For over a decade now, Elizabeth Warren has been the leading champion of consumers, workers, and low-income debtors in Democratic politics. She established a federal agency dedicated to constraining the abuses of predatory financiers, advocated for the expansion of Social Security benefits, and lent her voice to the causes of a wide array of Democratic interest groups, from the AFL-CIO to Planned Parenthood to the Movement for Black Lives. Eloquent in argumentation, and folksy in affect, the populist legal scholar radiates charm (at least, in the eyes of one significant Democratic-primary constituency).
And by the end of Tuesday night, Bloomberg will have won more delegates than Warren in the 2020 Democratic primary, according to the New York Times’ current forecast.
Warren has plenty of political liabilities, and her campaign made no small number of tactical errors. But there is exactly one reason why a 77-year-old man with a history of opposing core Democratic priorities — and an inveterate habit of publicly disparaging labor unions, farmers, and factory workers — is currently poised to take more delegates than Warren to the 2020 DNC: He is over 5,000 times wealthier than she is.
Bloomberg’s $60 billion net worth allowed him to plow more than $500 million into his 2020 campaign and still not spend money faster than he earned it. Those funds — combined with his previous exorbitant investments in the Democratic Party and associated interest groups and institutions — enabled the billionaire to not only inundate the public with paid messaging across every form of media, and mount a first-rate campaign organization in virtually every Super Tuesday state, but also to secure an array of high-profile endorsements. All this was sufficient to buy Bloomberg more than 100 delegates — and a victory over Tulsi Gabbard in the Democratic caucus in American Samoa (where the Bloomberg campaign employed seven full-time staffers). But it was inadequate to make him a serious contender for the Democratic nomination.
For opponents of plutocracy, this should be a source of comfort but not of complacency. Neither Bloomberg nor his more benign (and vastly less wealthy) fellow billionaire Tom Steyer were ever very likely to win blue America’s primary. In the ultrahigh-visibility context of a presidential campaign — in which all major contenders have abundant access to earned media — money is no trump card. Joe Biden’s commanding performance Tuesday night illustrated this point as clearly as Bloomberg’s lackluster one. After his dismal showings in Iowa and New Hampshire, the former vice-president’s campaign was too broke to launch any significant national ad campaign, or mount a field organization in Super Tuesday’s battlegrounds. None of that mattered. Earned media from his victory in South Carolina and subsequent endorsements were sufficient to secure him a stronger showing than most analysts considered possible.
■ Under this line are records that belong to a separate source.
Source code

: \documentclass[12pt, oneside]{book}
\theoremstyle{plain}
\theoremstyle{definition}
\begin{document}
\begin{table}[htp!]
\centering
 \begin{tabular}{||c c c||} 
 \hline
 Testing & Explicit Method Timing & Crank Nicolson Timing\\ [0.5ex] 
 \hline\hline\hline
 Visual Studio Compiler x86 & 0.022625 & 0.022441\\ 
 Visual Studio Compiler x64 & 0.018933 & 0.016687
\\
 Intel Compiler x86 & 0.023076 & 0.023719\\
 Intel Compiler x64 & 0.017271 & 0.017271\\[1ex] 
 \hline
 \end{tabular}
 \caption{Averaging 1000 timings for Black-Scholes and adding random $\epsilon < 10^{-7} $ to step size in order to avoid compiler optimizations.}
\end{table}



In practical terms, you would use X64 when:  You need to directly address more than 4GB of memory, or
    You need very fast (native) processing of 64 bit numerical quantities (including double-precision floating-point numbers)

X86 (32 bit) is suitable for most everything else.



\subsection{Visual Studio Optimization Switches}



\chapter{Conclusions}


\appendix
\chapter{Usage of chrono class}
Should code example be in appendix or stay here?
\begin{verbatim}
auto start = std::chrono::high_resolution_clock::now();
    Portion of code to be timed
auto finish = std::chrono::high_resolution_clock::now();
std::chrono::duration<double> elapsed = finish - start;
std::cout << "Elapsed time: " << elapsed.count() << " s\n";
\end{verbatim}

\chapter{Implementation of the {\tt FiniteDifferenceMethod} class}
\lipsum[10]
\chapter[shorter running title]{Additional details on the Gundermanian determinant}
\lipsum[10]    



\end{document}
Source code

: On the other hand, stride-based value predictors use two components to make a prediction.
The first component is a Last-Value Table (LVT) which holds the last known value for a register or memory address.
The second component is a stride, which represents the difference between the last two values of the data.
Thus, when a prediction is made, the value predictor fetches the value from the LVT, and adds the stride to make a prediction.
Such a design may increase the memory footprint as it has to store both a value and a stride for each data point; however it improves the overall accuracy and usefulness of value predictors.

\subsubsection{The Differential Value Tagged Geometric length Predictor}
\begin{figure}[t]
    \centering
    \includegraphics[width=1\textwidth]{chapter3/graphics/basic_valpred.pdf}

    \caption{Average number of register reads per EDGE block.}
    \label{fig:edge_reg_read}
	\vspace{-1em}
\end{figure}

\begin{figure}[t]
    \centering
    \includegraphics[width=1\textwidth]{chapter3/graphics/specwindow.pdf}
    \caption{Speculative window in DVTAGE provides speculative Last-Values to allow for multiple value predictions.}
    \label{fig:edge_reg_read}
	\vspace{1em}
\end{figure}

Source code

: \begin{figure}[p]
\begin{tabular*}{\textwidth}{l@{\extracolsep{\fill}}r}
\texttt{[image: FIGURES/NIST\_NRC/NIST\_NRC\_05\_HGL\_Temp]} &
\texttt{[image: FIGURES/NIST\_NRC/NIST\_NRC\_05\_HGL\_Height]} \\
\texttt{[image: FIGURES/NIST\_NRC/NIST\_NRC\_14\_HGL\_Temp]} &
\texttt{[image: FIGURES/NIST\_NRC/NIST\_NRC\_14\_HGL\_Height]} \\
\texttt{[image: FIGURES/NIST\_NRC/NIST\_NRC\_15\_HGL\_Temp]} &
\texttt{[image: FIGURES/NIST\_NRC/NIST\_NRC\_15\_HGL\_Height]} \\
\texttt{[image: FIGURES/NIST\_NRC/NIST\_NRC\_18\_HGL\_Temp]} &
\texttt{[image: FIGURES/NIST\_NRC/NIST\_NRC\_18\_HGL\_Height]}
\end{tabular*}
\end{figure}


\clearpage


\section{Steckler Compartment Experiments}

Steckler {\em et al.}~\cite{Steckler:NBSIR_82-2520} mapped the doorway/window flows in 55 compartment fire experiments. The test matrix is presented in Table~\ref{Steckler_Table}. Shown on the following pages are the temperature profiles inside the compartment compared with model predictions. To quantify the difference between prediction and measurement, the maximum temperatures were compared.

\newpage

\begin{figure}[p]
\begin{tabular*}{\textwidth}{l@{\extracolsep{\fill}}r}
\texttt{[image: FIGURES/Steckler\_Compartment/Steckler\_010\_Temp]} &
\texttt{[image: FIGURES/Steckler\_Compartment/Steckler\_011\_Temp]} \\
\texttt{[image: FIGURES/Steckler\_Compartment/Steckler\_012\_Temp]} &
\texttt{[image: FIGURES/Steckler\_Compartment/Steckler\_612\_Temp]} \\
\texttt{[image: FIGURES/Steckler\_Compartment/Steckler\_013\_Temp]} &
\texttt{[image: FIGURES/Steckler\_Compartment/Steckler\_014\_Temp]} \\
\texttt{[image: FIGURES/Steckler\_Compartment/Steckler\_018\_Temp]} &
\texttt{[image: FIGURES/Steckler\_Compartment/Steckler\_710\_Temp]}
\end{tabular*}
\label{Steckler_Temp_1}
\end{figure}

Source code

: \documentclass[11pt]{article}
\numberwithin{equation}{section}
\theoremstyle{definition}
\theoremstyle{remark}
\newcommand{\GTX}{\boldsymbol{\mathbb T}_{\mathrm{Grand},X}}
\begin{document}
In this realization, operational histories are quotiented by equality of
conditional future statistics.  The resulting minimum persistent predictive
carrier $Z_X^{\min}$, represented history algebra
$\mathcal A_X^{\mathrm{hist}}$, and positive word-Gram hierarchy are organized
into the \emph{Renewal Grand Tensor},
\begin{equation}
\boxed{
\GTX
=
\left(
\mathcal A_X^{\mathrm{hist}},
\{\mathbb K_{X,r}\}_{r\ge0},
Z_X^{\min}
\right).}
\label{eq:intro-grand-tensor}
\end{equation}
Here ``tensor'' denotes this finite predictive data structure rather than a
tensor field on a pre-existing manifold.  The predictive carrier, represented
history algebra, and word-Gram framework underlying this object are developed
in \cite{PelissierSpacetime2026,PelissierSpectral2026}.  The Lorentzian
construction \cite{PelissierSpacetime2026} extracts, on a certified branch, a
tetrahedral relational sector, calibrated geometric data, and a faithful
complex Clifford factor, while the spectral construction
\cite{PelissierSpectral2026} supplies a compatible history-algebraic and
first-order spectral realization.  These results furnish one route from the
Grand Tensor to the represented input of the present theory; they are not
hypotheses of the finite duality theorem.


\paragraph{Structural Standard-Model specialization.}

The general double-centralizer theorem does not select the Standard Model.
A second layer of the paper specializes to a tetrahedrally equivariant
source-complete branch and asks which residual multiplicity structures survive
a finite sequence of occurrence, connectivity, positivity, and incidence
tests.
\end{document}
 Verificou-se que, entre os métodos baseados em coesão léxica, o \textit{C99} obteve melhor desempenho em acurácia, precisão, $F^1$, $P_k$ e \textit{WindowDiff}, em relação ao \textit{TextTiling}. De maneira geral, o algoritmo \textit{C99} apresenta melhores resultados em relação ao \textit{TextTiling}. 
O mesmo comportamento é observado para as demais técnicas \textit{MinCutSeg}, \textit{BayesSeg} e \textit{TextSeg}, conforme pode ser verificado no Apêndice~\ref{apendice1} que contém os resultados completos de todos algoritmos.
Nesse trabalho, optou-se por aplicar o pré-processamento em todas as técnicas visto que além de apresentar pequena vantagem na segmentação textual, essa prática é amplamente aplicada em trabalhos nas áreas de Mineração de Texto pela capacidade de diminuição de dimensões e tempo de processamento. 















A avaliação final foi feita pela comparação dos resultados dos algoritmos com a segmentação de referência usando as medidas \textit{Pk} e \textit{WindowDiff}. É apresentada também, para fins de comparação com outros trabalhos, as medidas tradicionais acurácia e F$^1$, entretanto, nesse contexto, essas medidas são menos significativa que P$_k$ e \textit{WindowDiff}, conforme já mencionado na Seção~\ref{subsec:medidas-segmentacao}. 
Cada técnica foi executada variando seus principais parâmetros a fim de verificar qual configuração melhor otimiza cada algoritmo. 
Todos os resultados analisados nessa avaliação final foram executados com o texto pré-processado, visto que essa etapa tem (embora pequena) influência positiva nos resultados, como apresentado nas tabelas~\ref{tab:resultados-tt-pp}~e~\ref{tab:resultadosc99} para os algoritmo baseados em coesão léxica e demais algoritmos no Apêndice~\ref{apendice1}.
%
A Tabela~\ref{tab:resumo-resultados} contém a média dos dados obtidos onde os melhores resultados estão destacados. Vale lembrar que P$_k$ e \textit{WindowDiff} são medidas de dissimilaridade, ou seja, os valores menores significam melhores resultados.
But if Bloomberg’s money was sufficient to make him a more successful candidate than Elizabeth Warren, how easily could a similar investment have delivered the Democratic primary to a less holistically uncompelling candidate? Which is to say: How much doubt is there that Bloomberg could have made Cory Booker or Kamala Harris or Pete Buttigieg the Democratic nominee if he had wanted to?
More ominously: If Bloomberg could buy himself 100-plus delegates without putting a dent into his own net worth, what policy outcomes couldn’t Amazon CEO Jeff Bezos buy if sufficiently motivated?
There’s nothing new about billionaires exercising outsize influence over American politics, of course. George Soros, Sheldon Adelson, Charles Koch, the Mercer family, and other politically engaged plutocrats have already doled out eye-popping sums to political causes, and secured major returns on those investments. Meanwhile, the one percent as a whole has quite clearly made its money talk on Capitol Hill: In 2017, as Americans faced (among other things) a drug-overdose epidemic, skyrocketing health-care costs, decaying infrastructure, and a climate crisis, the U.S. Congress decided that the best thing it could possibly do with $1.5 trillion of borrowed money was give large tax breaks to rich people.
But, as Bloomberg just demonstrated with his historically expensive campaign, America’s billionaires’ current political spending represents a minuscule fraction of what they could afford to spend. Even the Soroses and Koches of the world have been pinching their pennies. As Jonathan Chait noted earlier this year, total spending by both sides in the 2016 election barely exceeded $1 billion. That is less than one percent of Bezos’s net worth.
Bloomberg’s singular lack of personal appeal ultimately rendered his campaign into a bizarrely structured redistributive program. But one day, a less egotistical megabillionaire could put Bloomberg’s blueprint to more nefarious use. Progressives must do everything they can to ensure our democracy is in sturdier shape when and if that oligarchic would-be overlord arrives.